WG und Co-Living: Gemeinschaft statt Isolation
Die Generation Miete wohnt oft nicht allein. WGs, Co-Living, gemeinschaftliche Projekte – das Modell „eigene vier Wände, niemand stört“ verliert an Reiz. Warum? Weil Einsamkeit ein echtes Problem ist. Weil geteilte Kosten weniger Druck bedeuten. Weil Mitbewohner manchmal zu Freunden werden.
Nina hat ihre beste Freundin in der WG kennengelernt. „Wir haben zusammen gekocht, uns über Jobs gequatscht, irgendwann Urlaub gemacht. Das hätte ich in einer Einzimmerwohnung nie gehabt.“ Die Generation Miete sucht nicht nur günstigen Wohnraum. Sie sucht Verbindung. Und findet sie – in Küchen, Fluren, gemeinsamen Abenden.

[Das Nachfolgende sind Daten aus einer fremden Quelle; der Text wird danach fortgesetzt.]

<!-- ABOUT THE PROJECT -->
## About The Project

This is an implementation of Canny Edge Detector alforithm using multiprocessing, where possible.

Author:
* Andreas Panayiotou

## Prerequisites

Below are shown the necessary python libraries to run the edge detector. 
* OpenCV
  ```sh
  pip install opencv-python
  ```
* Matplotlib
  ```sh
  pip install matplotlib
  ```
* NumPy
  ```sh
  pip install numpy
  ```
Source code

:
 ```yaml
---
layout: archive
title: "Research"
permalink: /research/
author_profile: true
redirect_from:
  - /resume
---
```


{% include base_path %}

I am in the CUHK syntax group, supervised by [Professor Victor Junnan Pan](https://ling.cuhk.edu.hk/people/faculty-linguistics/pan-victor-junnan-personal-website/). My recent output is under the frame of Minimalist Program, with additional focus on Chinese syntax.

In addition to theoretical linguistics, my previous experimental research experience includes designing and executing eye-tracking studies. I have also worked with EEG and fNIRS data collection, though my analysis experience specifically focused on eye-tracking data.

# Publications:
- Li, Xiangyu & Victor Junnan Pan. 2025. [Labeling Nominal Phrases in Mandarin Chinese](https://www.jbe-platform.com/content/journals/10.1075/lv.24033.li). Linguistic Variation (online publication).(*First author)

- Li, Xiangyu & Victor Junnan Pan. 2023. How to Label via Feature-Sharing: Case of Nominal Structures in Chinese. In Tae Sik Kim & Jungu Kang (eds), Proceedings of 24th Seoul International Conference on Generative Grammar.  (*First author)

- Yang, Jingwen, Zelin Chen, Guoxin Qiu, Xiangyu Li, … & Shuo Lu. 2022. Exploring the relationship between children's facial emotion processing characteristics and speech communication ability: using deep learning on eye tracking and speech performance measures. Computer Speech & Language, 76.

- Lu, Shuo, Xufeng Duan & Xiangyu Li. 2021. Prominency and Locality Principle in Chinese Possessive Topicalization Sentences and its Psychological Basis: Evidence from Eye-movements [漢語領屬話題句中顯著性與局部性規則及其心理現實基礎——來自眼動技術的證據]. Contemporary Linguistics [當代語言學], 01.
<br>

„Eigenheim war die Antwort auf die Frage unserer Eltern. Die Frage unserer Generation ist eine andere: Wo will ich leben – und mit wem?"
– HomelyRaum
Und wenn du doch kaufen willst?
Kein Problem. Mieten schließt Kaufen nicht aus. Viele mieten bewusst, bis sie wissen: Hier will ich bleiben. Bis der Job stabil ist. Bis die Beziehung passt. Bis die Stadt stimmt. Mieten ist keine Endstation – es ist eine Phase. Eine, die Jahre dauern kann. Und die du genießen darfst, statt sie als „Übergang“ abzutun.
Ninas Oma fragt immer noch. Nina antwortet: „Wenn ich soweit bin, kaufe ich. Bis dahin lebe ich.“ Und das ist die Botschaft der Generation Miete: Nicht aufgeben. Sondern umdenken. Mieten ist keine Niederlage. Es ist eine Option. Manchmal die bessere.
„Die günstigste Wohnung ist nicht die mit der niedrigsten Miete. Sondern die, in der du dich frei fühlst – und die zu deinem Leben passt. Ob das ein Eigenheim ist oder eine möblierte WG: Du entscheidest."